-- Brief --
Transcribe each line of the material with no alterations.
** Supplied entries follows **
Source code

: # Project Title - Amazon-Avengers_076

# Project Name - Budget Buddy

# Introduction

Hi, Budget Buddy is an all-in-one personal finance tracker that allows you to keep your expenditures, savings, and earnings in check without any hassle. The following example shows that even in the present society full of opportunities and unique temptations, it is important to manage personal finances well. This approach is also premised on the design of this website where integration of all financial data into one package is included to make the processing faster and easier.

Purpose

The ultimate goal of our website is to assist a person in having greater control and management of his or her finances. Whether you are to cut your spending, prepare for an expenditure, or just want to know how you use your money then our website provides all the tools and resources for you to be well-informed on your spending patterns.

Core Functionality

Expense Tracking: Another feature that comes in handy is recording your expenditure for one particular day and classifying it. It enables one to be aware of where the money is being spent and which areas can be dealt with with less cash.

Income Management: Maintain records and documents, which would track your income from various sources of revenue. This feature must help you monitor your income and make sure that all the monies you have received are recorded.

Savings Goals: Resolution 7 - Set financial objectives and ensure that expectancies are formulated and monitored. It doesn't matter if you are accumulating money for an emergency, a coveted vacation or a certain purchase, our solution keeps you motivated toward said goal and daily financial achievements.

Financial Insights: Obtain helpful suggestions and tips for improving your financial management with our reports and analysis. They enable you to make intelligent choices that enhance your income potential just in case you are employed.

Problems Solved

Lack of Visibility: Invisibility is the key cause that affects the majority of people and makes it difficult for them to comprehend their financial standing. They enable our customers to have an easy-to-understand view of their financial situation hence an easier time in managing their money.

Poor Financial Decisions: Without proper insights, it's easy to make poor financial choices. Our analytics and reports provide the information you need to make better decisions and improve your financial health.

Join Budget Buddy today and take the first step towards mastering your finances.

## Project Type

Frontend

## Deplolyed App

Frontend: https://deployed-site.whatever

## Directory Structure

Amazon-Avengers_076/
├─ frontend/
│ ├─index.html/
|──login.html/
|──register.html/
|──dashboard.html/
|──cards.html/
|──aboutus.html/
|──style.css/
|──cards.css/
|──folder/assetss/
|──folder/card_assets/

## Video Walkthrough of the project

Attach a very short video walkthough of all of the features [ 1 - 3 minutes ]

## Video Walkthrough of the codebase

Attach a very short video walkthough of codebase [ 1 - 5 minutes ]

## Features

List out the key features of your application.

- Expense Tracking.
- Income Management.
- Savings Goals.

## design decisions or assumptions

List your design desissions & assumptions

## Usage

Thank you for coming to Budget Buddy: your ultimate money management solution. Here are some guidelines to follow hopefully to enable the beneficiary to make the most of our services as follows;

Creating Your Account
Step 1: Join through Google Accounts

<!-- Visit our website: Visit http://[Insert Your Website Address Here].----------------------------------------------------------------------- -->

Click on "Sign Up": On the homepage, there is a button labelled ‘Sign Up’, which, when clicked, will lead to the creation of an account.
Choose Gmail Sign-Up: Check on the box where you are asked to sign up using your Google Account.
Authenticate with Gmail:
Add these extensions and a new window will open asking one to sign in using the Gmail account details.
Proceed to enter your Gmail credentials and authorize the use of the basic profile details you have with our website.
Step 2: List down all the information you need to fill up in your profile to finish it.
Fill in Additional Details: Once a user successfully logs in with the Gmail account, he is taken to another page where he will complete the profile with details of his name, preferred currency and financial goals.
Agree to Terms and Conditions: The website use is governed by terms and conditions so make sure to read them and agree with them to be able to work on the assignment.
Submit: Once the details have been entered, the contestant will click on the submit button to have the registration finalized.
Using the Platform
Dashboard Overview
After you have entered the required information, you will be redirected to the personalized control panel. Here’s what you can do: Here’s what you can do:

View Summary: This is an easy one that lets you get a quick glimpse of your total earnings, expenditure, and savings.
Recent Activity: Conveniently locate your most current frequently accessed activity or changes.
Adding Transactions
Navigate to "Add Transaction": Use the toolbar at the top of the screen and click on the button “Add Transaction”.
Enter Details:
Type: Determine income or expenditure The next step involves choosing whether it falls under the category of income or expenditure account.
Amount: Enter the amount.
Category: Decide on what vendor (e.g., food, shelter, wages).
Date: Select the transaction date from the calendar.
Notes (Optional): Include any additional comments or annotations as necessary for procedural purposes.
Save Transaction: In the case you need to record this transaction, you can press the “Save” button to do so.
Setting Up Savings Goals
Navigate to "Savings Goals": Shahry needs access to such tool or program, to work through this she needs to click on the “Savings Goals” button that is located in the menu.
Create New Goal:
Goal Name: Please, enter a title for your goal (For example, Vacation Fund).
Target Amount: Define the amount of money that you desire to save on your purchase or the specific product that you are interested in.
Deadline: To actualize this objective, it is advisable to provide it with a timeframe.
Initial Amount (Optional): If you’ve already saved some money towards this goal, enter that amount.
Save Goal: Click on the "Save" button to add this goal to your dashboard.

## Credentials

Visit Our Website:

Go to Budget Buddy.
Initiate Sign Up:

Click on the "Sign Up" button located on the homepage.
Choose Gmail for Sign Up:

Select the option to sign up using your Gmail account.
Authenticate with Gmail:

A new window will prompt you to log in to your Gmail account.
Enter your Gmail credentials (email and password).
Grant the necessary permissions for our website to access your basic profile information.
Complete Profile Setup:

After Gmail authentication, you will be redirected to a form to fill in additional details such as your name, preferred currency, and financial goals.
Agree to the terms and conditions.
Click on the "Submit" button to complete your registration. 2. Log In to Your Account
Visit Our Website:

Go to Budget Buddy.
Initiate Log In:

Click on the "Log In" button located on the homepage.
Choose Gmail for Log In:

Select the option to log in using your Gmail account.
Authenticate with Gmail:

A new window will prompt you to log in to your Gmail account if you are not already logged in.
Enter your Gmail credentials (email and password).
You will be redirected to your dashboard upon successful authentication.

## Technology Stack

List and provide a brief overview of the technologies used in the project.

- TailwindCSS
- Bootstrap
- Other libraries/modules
** End of Supplied entries **
-- Solution to the exercise --
Source code

: # Project Title - Amazon-Avengers_076

# Project Name - Budget Buddy

# Introduction

Hi, Budget Buddy is an all-in-one personal finance tracker that allows you to keep your expenditures, savings, and earnings in check without any hassle. The following example shows that even in the present society full of opportunities and unique temptations, it is important to manage personal finances well. This approach is also premised on the design of this website where integration of all financial data into one package is included to make the processing faster and easier.

Purpose

The ultimate goal of our website is to assist a person in having greater control and management of his or her finances. Whether you are to cut your spending, prepare for an expenditure, or just want to know how you use your money then our website provides all the tools and resources for you to be well-informed on your spending patterns.

Core Functionality

Expense Tracking: Another feature that comes in handy is recording your expenditure for one particular day and classifying it. It enables one to be aware of where the money is being spent and which areas can be dealt with with less cash.

Income Management: Maintain records and documents, which would track your income from various sources of revenue. This feature must help you monitor your income and make sure that all the monies you have received are recorded.

Savings Goals: Resolution 7 - Set financial objectives and ensure that expectancies are formulated and monitored. It doesn't matter if you are accumulating money for an emergency, a coveted vacation or a certain purchase, our solution keeps you motivated toward said goal and daily financial achievements.

Financial Insights: Obtain helpful suggestions and tips for improving your financial management with our reports and analysis. They enable you to make intelligent choices that enhance your income potential just in case you are employed.

Problems Solved

Lack of Visibility: Invisibility is the key cause that affects the majority of people and makes it difficult for them to comprehend their financial standing. They enable our customers to have an easy-to-understand view of their financial situation hence an easier time in managing their money.

Poor Financial Decisions: Without proper insights, it's easy to make poor financial choices. Our analytics and reports provide the information you need to make better decisions and improve your financial health.

Join Budget Buddy today and take the first step towards mastering your finances.

## Project Type

Frontend

## Deplolyed App

Frontend: https://deployed-site.whatever

## Directory Structure

Amazon-Avengers_076/
├─ frontend/
│ ├─index.html/
|──login.html/
|──register.html/
|──dashboard.html/
|──cards.html/
|──aboutus.html/
|──style.css/
|──cards.css/
|──folder/assetss/
|──folder/card_assets/

## Video Walkthrough of the project

Attach a very short video walkthough of all of the features [ 1 - 3 minutes ]

## Video Walkthrough of the codebase

Attach a very short video walkthough of codebase [ 1 - 5 minutes ]

## Features

List out the key features of your application.

- Expense Tracking.
- Income Management.
- Savings Goals.

## design decisions or assumptions

List your design desissions & assumptions

## Usage

Thank you for coming to Budget Buddy: your ultimate money management solution. Here are some guidelines to follow hopefully to enable the beneficiary to make the most of our services as follows;

Creating Your Account
Step 1: Join through Google Accounts

<!-- Visit our website: Visit http://[Insert Your Website Address Here].----------------------------------------------------------------------- -->

Click on "Sign Up": On the homepage, there is a button labelled ‘Sign Up’, which, when clicked, will lead to the creation of an account.
Choose Gmail Sign-Up: Check on the box where you are asked to sign up using your Google Account.
Authenticate with Gmail:
Add these extensions and a new window will open asking one to sign in using the Gmail account details.
Proceed to enter your Gmail credentials and authorize the use of the basic profile details you have with our website.
Step 2: List down all the information you need to fill up in your profile to finish it.
Fill in Additional Details: Once a user successfully logs in with the Gmail account, he is taken to another page where he will complete the profile with details of his name, preferred currency and financial goals.
Agree to Terms and Conditions: The website use is governed by terms and conditions so make sure to read them and agree with them to be able to work on the assignment.
Submit: Once the details have been entered, the contestant will click on the submit button to have the registration finalized.
Using the Platform
Dashboard Overview
After you have entered the required information, you will be redirected to the personalized control panel. Here’s what you can do: Here’s what you can do:

View Summary: This is an easy one that lets you get a quick glimpse of your total earnings, expenditure, and savings.
Recent Activity: Conveniently locate your most current frequently accessed activity or changes.
Adding Transactions
Navigate to "Add Transaction": Use the toolbar at the top of the screen and click on the button “Add Transaction”.
Enter Details:
Type: Determine income or expenditure The next step involves choosing whether it falls under the category of income or expenditure account.
Amount: Enter the amount.
Category: Decide on what vendor (e.g., food, shelter, wages).
Date: Select the transaction date from the calendar.
Notes (Optional): Include any additional comments or annotations as necessary for procedural purposes.
Save Transaction: In the case you need to record this transaction, you can press the “Save” button to do so.
Setting Up Savings Goals
Navigate to "Savings Goals": Shahry needs access to such tool or program, to work through this she needs to click on the “Savings Goals” button that is located in the menu.
Create New Goal:
Goal Name: Please, enter a title for your goal (For example, Vacation Fund).
Target Amount: Define the amount of money that you desire to save on your purchase or the specific product that you are interested in.
Deadline: To actualize this objective, it is advisable to provide it with a timeframe.
Initial Amount (Optional): If you’ve already saved some money towards this goal, enter that amount.
Save Goal: Click on the "Save" button to add this goal to your dashboard.

## Credentials

Visit Our Website:

Go to Budget Buddy.
Initiate Sign Up:

Click on the "Sign Up" button located on the homepage.
Choose Gmail for Sign Up:

Select the option to sign up using your Gmail account.
Authenticate with Gmail:

A new window will prompt you to log in to your Gmail account.
Enter your Gmail credentials (email and password).
Grant the necessary permissions for our website to access your basic profile information.
Complete Profile Setup:

After Gmail authentication, you will be redirected to a form to fill in additional details such as your name, preferred currency, and financial goals.
Agree to the terms and conditions.
Click on the "Submit" button to complete your registration. 2. Log In to Your Account
Visit Our Website:

Go to Budget Buddy.
Initiate Log In:

Click on the "Log In" button located on the homepage.
Choose Gmail for Log In:

Select the option to log in using your Gmail account.
Authenticate with Gmail:

A new window will prompt you to log in to your Gmail account if you are not already logged in.
Enter your Gmail credentials (email and password).
You will be redirected to your dashboard upon successful authentication.

## Technology Stack

List and provide a brief overview of the technologies used in the project.

- TailwindCSS
- Bootstrap
- Other libraries/modules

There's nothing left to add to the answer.